Le 15 avril, en présence de Delphine Batho, ministre de l’Ecologie, la cité provençale de Lambesc (Bouches-du-Rhône, 9 500 habitants) a lancé un guichet de la rénovation énergétique (« guichet-reno-energie ») développé par un prestataire privé, l’association Qualiconditionnalité.
« Qualiconditionnalité met à disposition des collectivités locales une méthode et des outils », explique Sven Pennavayre, vice-président de l’association. Via une plate-forme Internet, le service propose gratuitement de nombreux outils : audit, chiffrage, financement, assurance, offres produits, mise en relation avec des professionnels… L’association met en avant le principe d’indépendance et d’équité. Par exemple, il n’y a pas de commission sur les travaux, la formation, le financement, les garanties… Chaque euro récupéré via les Certificats d’économie d’énergie est intégralement reversé à la collectivité. Et le professionnel est libre du choix des produits et reste l’unique prescripteur final des offres vis-à-vis du maître d’ouvrage. Lambesc fait figure de ville pilote pour Qualiconditionnalité, qui souhaite déployer le concept d’abord au niveau du Pays d’Aix puis au niveau national.
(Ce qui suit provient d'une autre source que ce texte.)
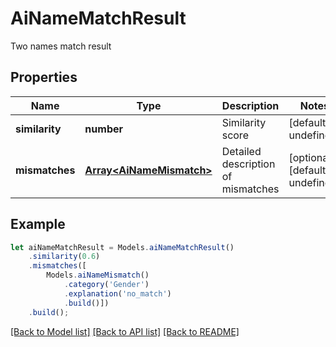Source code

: # AiNameMatchResult

Two names match result             

## Properties
Name | Type | Description | Notes
---- | ---- | ----------- | -----
**similarity** | **number** | Similarity score              | [default to undefined]
**mismatches** | [**Array&lt;AiNameMismatch&gt;**](AiNameMismatch.md) | Detailed description of mismatches              | [optional] [default to undefined]


## Example
```typescript
let aiNameMatchResult = Models.aiNameMatchResult()
    .similarity(0.6)
    .mismatches([
        Models.aiNameMismatch()
            .category('Gender')
            .explanation('no_match')
            .build()])
    .build();
```


[[Back to Model list]](README.md#documentation-for-models) [[Back to API list]](README.md#documentation-for-api-endpoints) [[Back to README]](README.md)
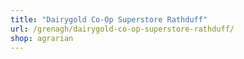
 ```yaml
---
title: "Dairygold Co-Op Superstore Rathduff"
url: /grenagh/dairygold-co-op-superstore-rathduff/
shop: agrarian
---
```

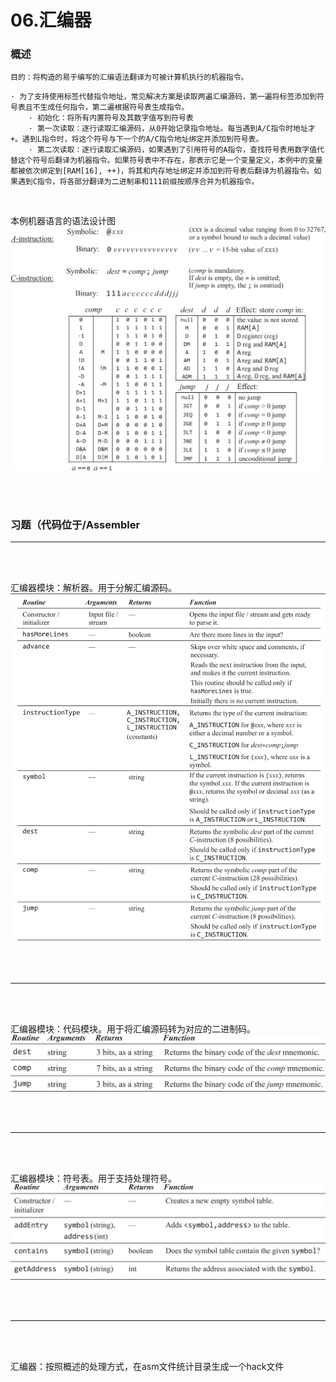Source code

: # 06.汇编器

### 概述
```text
目的：将构造的易于编写的汇编语法翻译为可被计算机执行的机器指令。
```
```text
· 为了支持使用标签代替指令地址，常见解决方案是读取两遍汇编源码，第一遍将标签添加到符号表且不生成任何指令，第二遍根据符号表生成指令。
    · 初始化：将所有内置符号及其数字值写到符号表
    · 第一次读取：逐行读取汇编源码，从0开始记录指令地址。每当遇到A/C指令时地址才+。遇到L指令时，将这个符号与下一个的A/C指令地址绑定并添加到符号表。
    · 第二次读取：逐行读取汇编源码，如果遇到了引用符号的A指令，查找符号表用数字值代替这个符号后翻译为机器指令。如果符号表中不存在，那表示它是一个变量定义，本例中的变量都被依次绑定到[RAM[16], ++)，将其和内存地址绑定并添加到符号表后翻译为机器指令。如果遇到C指令，将各部分翻译为二进制串和111前缀按顺序合并为机器指令。
```

<br>

本例机器语言的语法设计图
![语法设计图](img/2D6B004B-6DE6-4206-A982-BCD26FE46D9D.png)

<br>
<br>

### 习题（代码位于/Assembler
<hr>
<br>
<br>

汇编器模块：解析器。用于分解汇编源码。
![解析器模块](img/DC261802-9A8F-4B06-BC19-1BB4632ECA00.png)

<br>
<br>
<hr>
<br>
<br>

汇编器模块：代码模块。用于将汇编源码转为对应的二进制码。
![代码模块](img/FA370610-7E5D-4495-BBFD-2E24A6B786FD.png)

<br>
<br>
<hr>
<br>
<br>

汇编器模块：符号表。用于支持处理符号。
![符号表模块](img/BD55F6ED-25D6-48D9-98A2-4757747AD849.png)

<br>
<br>
<hr>
<br>
<br>

汇编器：按照概述的处理方式，在asm文件统计目录生成一个hack文件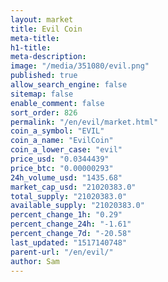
 ```yaml
---
layout: market
title: Evil Coin
meta-title: 
h1-title: 
meta-description: 
image: "/media/351080/evil.png"
published: true
allow_search_engine: false
sitemap: false
enable_comment: false
sort_order: 826
permalink: "/en/evil/market.html"
coin_a_symbol: "EVIL"
coin_a_name: "EvilCoin"
coin_a_lower_case: "evil"
price_usd: "0.0344439"
price_btc: "0.00000293"
24h_volume_usd: "1435.68"
market_cap_usd: "21020383.0"
total_supply: "21020383.0"
available_supply: "21020383.0"
percent_change_1h: "0.29"
percent_change_24h: "-1.61"
percent_change_7d: "-20.58"
last_updated: "1517140748"
parent-url: "/en/evil/"
author: Sam
---
```


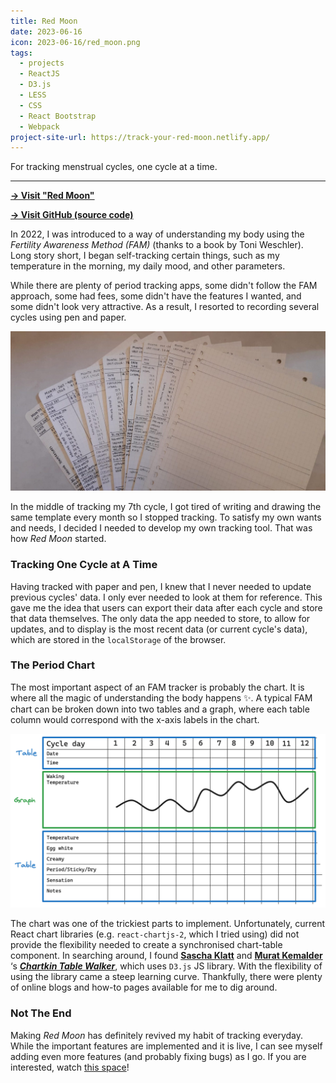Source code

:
 ```yaml
---
title: Red Moon
date: 2023-06-16
icon: 2023-06-16/red_moon.png
tags:
  - projects
  - ReactJS
  - D3.js
  - LESS
  - CSS
  - React Bootstrap
  - Webpack
project-site-url: https://track-your-red-moon.netlify.app/
---
```


For tracking menstrual cycles, one cycle at a time.

---

[**→ Visit "Red Moon"**](https://track-your-red-moon.netlify.app/)

[**→ Visit GitHub (source code)**](https://github.com/gracechin/red-moon)

In 2022, I was introduced to a way of understanding my body using the _Fertility Awareness Method (FAM)_ (thanks to a book by Toni Weschler). Long story short, I began self-tracking certain things, such as my temperature in the morning, my daily mood, and other parameters.

While there are plenty of period tracking apps, some didn't follow the FAM approach, some had fees, some didn't have the features I wanted, and some didn't look very attractive. As a result, I resorted to recording several cycles using pen and paper.

![Fertility Awareness Method via paper tracking][1]

In the middle of tracking my 7th cycle, I got tired of writing and drawing the same template every month so I stopped tracking. To satisfy my own wants and needs, I decided I needed to develop my own tracking tool. That was how _Red Moon_ started.

### Tracking One Cycle at A Time

Having tracked with paper and pen, I knew that I never needed to update previous cycles' data. I only ever needed to look at them for reference. This gave me the idea that users can export their data after each cycle and store that data themselves. The only data the app needed to store, to allow for updates, and to display is the most recent data (or current cycle's data), which are stored in the `localStorage` of the browser.

### The Period Chart

The most important aspect of an FAM tracker is probably the chart. It is where all the magic of understanding the body happens ✨. A typical FAM chart can be broken down into two tables and a graph, where each table column would correspond with the x-axis labels in the chart.

![Period chart diagram][2]

The chart was one of the trickiest parts to implement. Unfortunately, current React chart libraries (e.g. `react-chartjs-2`, which I tried using) did not provide the flexibility needed to create a synchronised chart-table component. In searching around, I found **[Sascha Klatt](https://saschaklatt.dev/)** and **[Murat Kemalder](https://bilebile.de/#/)** ‘s **_[Chartkin Table Walker](https://saschaklatt.dev/projects/react-d3-synchronized-chart-data-table)_**, which uses `D3.js` JS library. With the flexibility of using the library came a steep learning curve. Thankfully, there were plenty of online blogs and how-to pages available for me to dig around.

### Not The End

Making _Red Moon_ has definitely revived my habit of tracking everyday. While the important features are implemented and it is live, I can see myself adding even more features (and probably fixing bugs) as I go. If you are interested, watch [this space](https://github.com/gracechin/red-moon)!

[1]: /assets/2023-06-16/paper_tracking.jpeg
[2]: /assets/2023-06-16/synchronised-chart-diagram.png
Le « guichet-reno-energie » s’adresse à toutes les collectivités, avec une segmentation d’offres en six familles, selon le nombre d’habitants. Ainsi, le montant indicatif d’adhésion Qualiconditionnalité varie de 210 euros par an jusqu’à 500 habitants à 13 400 euros pour celles de plus de 50 000 habitants.

42 %

des 52 initiatives recensées par le Plan Bâtiment durable et Le Moniteur intègrent une action de maîtrise d’œuvre (interne ou sous-traitée).

75 %

ont mis en œuvre un partenariat avec des professionnels du bâtiment pour la réalisation des travaux, et 63 % assurent un contrôle in situ.